* YOUR OBJECTIVE *
Print exactly those lines that run from the beginning of the data to the line bearing "- **Frontend Technologies:**", inclusive.

* RECORDS FOR THIS EXERCISE *
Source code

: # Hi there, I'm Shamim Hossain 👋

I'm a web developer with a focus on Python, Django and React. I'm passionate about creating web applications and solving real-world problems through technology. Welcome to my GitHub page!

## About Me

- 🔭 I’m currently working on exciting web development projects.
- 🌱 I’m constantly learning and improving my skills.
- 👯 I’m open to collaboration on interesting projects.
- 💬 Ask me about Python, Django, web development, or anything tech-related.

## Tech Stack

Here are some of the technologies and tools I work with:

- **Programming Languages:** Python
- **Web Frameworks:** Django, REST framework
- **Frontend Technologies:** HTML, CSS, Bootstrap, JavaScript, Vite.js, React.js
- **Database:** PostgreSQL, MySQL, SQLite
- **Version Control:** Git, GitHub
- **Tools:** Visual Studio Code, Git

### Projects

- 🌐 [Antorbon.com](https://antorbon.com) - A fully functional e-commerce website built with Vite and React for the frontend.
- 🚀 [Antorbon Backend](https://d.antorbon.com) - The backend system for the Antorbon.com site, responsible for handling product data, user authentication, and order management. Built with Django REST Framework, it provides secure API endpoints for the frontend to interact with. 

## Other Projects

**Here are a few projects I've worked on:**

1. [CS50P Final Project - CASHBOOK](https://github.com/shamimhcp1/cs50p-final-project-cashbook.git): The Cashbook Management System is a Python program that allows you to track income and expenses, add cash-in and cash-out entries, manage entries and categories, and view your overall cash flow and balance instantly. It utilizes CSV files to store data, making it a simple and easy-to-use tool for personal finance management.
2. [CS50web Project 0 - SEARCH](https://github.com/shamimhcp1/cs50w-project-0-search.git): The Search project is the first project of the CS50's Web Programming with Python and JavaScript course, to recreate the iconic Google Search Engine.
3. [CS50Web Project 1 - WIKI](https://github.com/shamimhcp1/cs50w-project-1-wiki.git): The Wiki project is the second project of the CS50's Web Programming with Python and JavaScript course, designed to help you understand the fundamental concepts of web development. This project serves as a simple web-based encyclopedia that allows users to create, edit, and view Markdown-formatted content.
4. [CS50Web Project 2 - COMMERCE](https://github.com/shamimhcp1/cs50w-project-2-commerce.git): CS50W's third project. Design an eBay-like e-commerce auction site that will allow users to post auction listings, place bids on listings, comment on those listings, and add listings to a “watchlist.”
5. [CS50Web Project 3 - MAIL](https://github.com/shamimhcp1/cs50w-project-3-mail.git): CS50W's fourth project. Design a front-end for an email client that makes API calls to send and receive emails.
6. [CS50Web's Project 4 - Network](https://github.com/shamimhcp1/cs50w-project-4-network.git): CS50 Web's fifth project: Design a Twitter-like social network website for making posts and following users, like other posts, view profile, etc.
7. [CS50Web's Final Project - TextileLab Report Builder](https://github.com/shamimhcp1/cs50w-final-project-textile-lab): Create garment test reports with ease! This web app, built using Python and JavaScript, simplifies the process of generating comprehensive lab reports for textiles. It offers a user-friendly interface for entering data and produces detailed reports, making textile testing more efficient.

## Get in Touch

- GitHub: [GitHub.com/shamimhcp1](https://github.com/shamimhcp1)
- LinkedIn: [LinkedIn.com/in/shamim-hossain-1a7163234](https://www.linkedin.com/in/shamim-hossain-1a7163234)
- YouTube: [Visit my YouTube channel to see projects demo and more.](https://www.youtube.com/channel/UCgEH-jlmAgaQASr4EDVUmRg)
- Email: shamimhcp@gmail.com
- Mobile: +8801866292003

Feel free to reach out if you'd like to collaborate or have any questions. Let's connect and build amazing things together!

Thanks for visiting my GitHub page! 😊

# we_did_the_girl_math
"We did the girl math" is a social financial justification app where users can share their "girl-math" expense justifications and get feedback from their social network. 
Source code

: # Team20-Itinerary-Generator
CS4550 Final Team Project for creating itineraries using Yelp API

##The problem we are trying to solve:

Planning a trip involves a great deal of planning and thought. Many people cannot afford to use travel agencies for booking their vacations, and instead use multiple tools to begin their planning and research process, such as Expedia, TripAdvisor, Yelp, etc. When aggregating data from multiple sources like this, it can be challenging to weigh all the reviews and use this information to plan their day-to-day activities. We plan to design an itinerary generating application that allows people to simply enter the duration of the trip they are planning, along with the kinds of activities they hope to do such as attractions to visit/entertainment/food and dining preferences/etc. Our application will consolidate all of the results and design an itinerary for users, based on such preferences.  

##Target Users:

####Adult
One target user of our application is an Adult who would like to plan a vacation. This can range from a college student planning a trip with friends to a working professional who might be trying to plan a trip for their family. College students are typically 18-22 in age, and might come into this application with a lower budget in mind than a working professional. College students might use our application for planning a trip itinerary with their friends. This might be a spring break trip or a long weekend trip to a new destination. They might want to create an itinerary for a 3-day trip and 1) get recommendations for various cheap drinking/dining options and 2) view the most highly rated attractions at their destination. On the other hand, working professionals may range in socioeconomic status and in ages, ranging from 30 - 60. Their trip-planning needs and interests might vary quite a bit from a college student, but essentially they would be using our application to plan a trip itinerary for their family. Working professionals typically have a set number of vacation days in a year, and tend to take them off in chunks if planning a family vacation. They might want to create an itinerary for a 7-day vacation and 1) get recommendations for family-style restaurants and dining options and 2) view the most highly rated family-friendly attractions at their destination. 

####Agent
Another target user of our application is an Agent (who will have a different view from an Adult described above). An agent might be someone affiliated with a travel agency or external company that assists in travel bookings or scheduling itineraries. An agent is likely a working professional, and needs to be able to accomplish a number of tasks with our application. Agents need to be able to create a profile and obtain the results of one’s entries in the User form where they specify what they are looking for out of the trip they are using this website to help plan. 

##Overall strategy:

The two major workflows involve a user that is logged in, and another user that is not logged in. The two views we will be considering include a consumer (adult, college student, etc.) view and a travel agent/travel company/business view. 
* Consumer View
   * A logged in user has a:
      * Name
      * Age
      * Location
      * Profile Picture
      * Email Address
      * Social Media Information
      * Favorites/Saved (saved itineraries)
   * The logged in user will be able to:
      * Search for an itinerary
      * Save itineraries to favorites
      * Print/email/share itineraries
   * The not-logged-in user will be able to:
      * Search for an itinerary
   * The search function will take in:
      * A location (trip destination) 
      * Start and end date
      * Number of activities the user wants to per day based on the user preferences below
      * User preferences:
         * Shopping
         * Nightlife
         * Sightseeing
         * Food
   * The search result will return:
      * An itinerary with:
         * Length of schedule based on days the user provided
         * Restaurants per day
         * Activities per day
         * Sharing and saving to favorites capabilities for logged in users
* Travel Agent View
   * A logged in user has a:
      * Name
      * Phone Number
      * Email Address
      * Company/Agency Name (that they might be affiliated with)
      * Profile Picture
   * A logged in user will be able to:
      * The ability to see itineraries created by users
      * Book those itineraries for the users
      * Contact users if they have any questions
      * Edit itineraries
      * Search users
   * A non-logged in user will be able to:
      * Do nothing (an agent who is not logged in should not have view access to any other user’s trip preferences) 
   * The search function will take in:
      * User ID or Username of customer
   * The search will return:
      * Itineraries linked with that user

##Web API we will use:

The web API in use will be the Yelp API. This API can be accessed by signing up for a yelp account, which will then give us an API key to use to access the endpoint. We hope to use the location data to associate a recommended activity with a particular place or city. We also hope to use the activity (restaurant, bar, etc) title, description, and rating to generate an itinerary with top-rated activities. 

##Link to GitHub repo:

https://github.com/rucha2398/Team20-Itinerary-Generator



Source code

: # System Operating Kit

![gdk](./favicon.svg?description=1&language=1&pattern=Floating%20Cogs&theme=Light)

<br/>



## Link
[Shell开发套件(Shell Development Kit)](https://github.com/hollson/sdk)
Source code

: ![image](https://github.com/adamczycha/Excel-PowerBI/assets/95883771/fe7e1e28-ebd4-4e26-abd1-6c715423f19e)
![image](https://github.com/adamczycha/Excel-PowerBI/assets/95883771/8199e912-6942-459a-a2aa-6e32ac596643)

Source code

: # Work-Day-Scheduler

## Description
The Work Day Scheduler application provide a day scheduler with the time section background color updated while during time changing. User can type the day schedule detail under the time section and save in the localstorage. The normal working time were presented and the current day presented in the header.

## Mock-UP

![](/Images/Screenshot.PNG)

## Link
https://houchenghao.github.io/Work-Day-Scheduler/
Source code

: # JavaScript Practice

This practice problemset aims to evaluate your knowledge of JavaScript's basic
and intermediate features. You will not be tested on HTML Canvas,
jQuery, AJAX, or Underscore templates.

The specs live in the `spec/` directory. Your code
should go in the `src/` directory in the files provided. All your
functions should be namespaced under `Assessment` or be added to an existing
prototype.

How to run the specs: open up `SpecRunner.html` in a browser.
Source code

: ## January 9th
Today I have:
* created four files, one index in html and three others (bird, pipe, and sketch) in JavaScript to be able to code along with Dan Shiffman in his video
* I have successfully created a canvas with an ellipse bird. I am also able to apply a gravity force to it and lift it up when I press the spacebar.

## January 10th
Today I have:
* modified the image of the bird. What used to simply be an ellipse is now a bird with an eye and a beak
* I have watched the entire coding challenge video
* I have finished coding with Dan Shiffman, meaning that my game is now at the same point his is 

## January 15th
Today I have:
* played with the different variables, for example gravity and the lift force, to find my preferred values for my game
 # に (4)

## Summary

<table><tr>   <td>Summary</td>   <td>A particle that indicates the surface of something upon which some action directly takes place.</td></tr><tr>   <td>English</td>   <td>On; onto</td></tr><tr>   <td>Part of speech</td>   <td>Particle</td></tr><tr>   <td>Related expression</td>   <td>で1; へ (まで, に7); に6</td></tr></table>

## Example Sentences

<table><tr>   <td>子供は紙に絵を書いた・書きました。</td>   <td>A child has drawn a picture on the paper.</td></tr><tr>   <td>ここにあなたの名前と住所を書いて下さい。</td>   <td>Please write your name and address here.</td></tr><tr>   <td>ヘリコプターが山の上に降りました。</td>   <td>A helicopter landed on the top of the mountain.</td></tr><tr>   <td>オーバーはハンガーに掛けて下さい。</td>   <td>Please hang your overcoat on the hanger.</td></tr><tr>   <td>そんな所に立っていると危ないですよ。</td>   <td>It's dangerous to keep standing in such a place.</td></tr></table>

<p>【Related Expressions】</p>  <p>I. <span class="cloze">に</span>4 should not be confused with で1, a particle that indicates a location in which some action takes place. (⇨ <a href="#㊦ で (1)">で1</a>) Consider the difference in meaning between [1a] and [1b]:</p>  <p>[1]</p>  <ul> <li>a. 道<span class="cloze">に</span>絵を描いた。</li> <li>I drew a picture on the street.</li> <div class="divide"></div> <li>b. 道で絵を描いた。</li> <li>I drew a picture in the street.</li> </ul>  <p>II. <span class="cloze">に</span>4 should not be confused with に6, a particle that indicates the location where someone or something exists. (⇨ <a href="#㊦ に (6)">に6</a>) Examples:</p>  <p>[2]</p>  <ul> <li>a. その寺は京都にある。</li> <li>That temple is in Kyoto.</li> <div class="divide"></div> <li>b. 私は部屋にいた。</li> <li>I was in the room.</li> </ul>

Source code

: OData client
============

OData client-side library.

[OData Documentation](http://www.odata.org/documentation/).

* TASK SOLUTION *
Source code

: # Hi there, I'm Shamim Hossain 👋

I'm a web developer with a focus on Python, Django and React. I'm passionate about creating web applications and solving real-world problems through technology. Welcome to my GitHub page!

## About Me

- 🔭 I’m currently working on exciting web development projects.
- 🌱 I’m constantly learning and improving my skills.
- 👯 I’m open to collaboration on interesting projects.
- 💬 Ask me about Python, Django, web development, or anything tech-related.

## Tech Stack

Here are some of the technologies and tools I work with:

- **Programming Languages:** Python
- **Web Frameworks:** Django, REST framework
- **Frontend Technologies:** HTML, CSS, Bootstrap, JavaScript, Vite.js, React.js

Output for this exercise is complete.